Yes. One wouldn't want to overstate one's own contribution, but I think I was, to some extent, an interpreter of the Central European experience to the West, and to some extent vice versa. Even the most sophisticated opposition leaders like Vaclav Havel or Bronislaw Geremek or Adam Michnik had an idealistic and almost idealized picture of Europe. Europe was a Holy Grail. "Once we get back to Europe, all will be well and all manner of things will be well."
What were your feelings as you began to realize the impact of your writings?
Well, that's a difficult question. Satisfaction, obviously, and a sense of responsibility and a slight sense of danger.
I think there's always a danger when a writer, a political writer, begins to have an influence. It's not only the danger of getting too big for your boots, in a simple way, of getting an inflated notion of your own importance. You remember Thomas Mann in exile said, "Where I am, is Germany," which is a magnificent but somewhat hubristic statement. But specifically, once you become an actor, a political actor, you start to behave like a politician and you trim your analysis to suit your policy. You write what you want to see happen and I was very, very conscious of that danger, of always separating description and analysis from prescription.
And were you your only check on yourself? What were the other balances to keep you from stepping over this line that you had defined?

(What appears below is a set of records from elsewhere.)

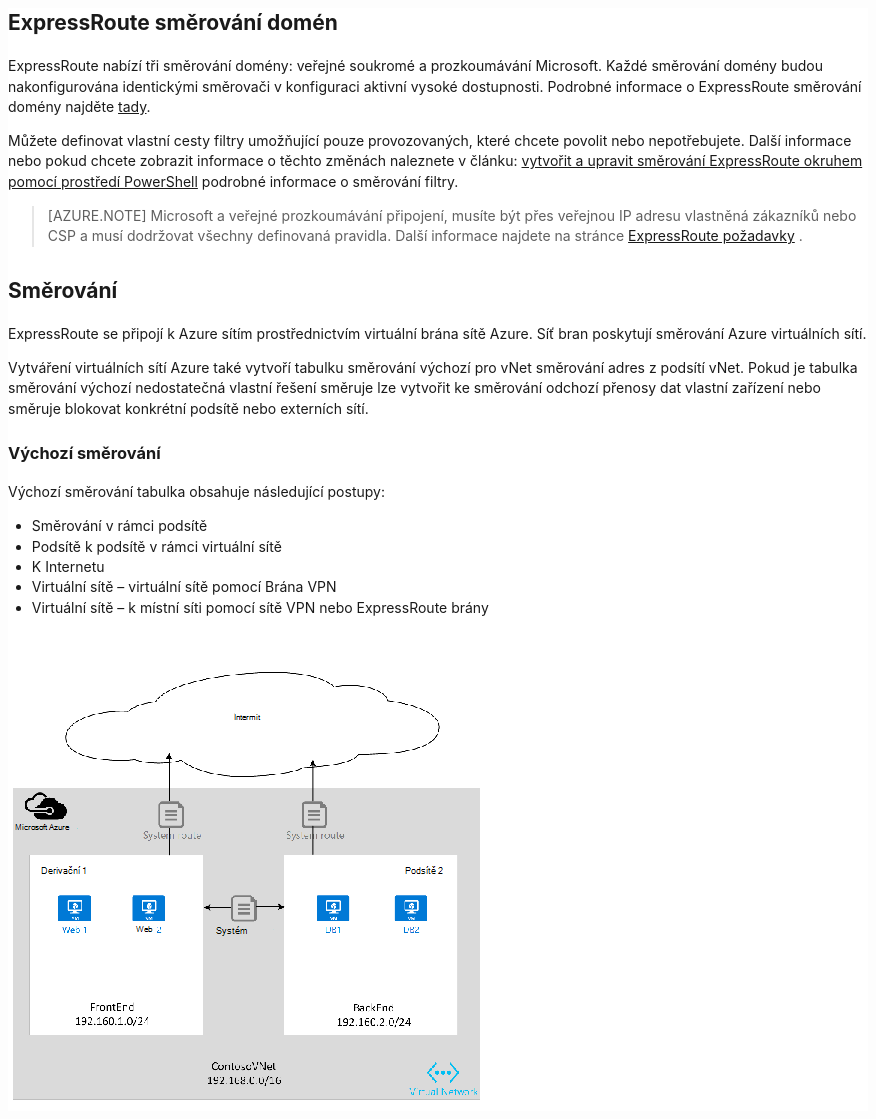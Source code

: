 ## <a name="expressroute-routing-domains"></a>ExpressRoute směrování domén
ExpressRoute nabízí tři směrování domény: veřejné soukromé a prozkoumávání Microsoft. Každé směrování domény budou nakonfigurována identickými směrovači v konfiguraci aktivní vysoké dostupnosti. Podrobné informace o ExpressRoute směrování domény najděte [tady](./expressroute-circuit-peerings.md).

Můžete definovat vlastní cesty filtry umožňující pouze provozovaných, které chcete povolit nebo nepotřebujete. Další informace nebo pokud chcete zobrazit informace o těchto změnách naleznete v článku: [vytvořit a upravit směrování ExpressRoute okruhem pomocí prostředí PowerShell](./expressroute-howto-routing-classic.md) podrobné informace o směrování filtry.

>[AZURE.NOTE] Microsoft a veřejné prozkoumávání připojení, musíte být přes veřejnou IP adresu vlastněná zákazníků nebo CSP a musí dodržovat všechny definovaná pravidla. Další informace najdete na stránce [ExpressRoute požadavky](expressroute-prerequisites.md) .  

## <a name="routing"></a>Směrování
ExpressRoute se připojí k Azure sítím prostřednictvím virtuální brána sítě Azure. Síť bran poskytují směrování Azure virtuálních sítí.

Vytváření virtuálních sítí Azure také vytvoří tabulku směrování výchozí pro vNet směrování adres z podsítí vNet. Pokud je tabulka směrování výchozí nedostatečná vlastní řešení směruje lze vytvořit ke směrování odchozí přenosy dat vlastní zařízení nebo směruje blokovat konkrétní podsítě nebo externích sítí.

### <a name="default-routing"></a>Výchozí směrování
Výchozí směrování tabulka obsahuje následující postupy:

- Směrování v rámci podsítě
- Podsítě k podsítě v rámci virtuální sítě
- K Internetu
- Virtuální sítě – virtuální sítě pomocí Brána VPN
- Virtuální sítě – k místní síti pomocí sítě VPN nebo ExpressRoute brány

![alternativní text](./media/expressroute-for-cloud-solution-providers/default-routing.png)  
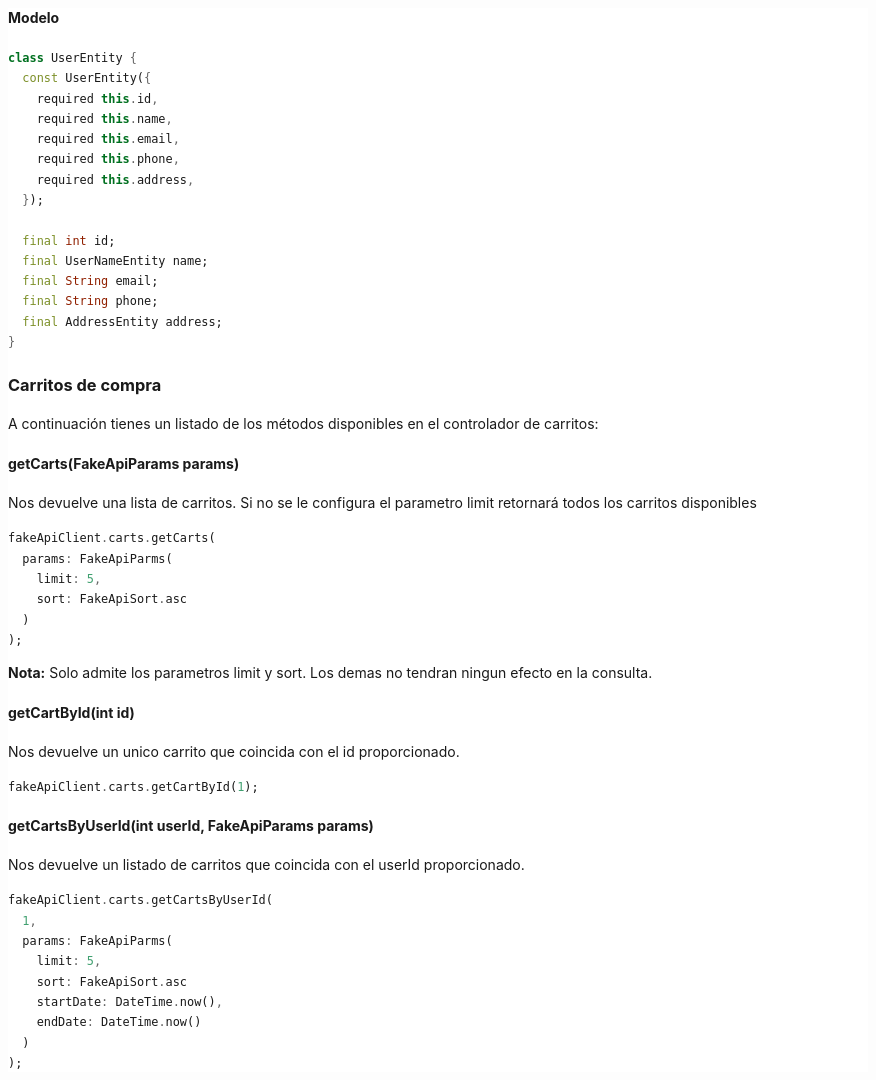 #### Modelo

```dart
class UserEntity {
  const UserEntity({
    required this.id,
    required this.name,
    required this.email,
    required this.phone,
    required this.address,
  });

  final int id;
  final UserNameEntity name;
  final String email;
  final String phone;
  final AddressEntity address;
}
```

### Carritos de compra
A continuación tienes un listado de los métodos disponibles en el controlador de carritos:

#### getCarts(FakeApiParams params)
Nos devuelve una lista de carritos. Si no se le configura el parametro limit retornará todos los carritos disponibles

```dart
fakeApiClient.carts.getCarts(
  params: FakeApiParms(
    limit: 5,
    sort: FakeApiSort.asc
  )
);
```
**Nota:** Solo admite los parametros limit y sort. Los demas no tendran ningun efecto en la consulta.

#### getCartById(int id)
Nos devuelve un unico carrito que coincida con el id proporcionado.

```dart
fakeApiClient.carts.getCartById(1);
```

#### getCartsByUserId(int userId, FakeApiParams params)
Nos devuelve un listado de carritos que coincida con el userId proporcionado.

```dart
fakeApiClient.carts.getCartsByUserId(
  1,
  params: FakeApiParms(
    limit: 5,
    sort: FakeApiSort.asc
    startDate: DateTime.now(),
    endDate: DateTime.now()
  )
);
```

Well, there was a very healthy counter-balance, which was a very skeptical and even hostile Western policy community which, as we said a moment ago, was living quite happily in the divided Europe of Yalta and with NATO and so on. At every conference one went to, people did not want to hear that people in Eastern Europe were not satisfied with the Yalta order and were going to change it and wanted to change it fairly fast. So that was a pretty effective control.
I should say, if I may, that I did once slightly step outside this role which I had set myself of chronicler and analyst, but not prophet or politician. If you remember, the rebirth of Solidarity in the 1980s in Poland began with some strikes in the Lenin Shipyard in May of 1988. I managed to get into the shipyard, climbed over the shipyard wall, and got into the headquarters. There was Lech Walesa asleep on the floor. I woke him up, at which point someone came into the room and said, "An English Lord is sitting in the vicarage, he has a message from Mrs. Thatcher." And the message was, did Lech Walesa have a message for Mrs. Thatcher? Lech Walesa turned to his aide and said, "Look Andrzej, I'm much too busy. Can you write this?" Andrzej Celinski turned to me and said, "I don't know what to say to Mrs. Thatcher." And so I sat down at an old typewriter in the occupied Lenin Shipyard and wrote a plangent appeal for help from Lech Walesa to Margaret Thatcher -- which is not strictly the role of the neutral observer.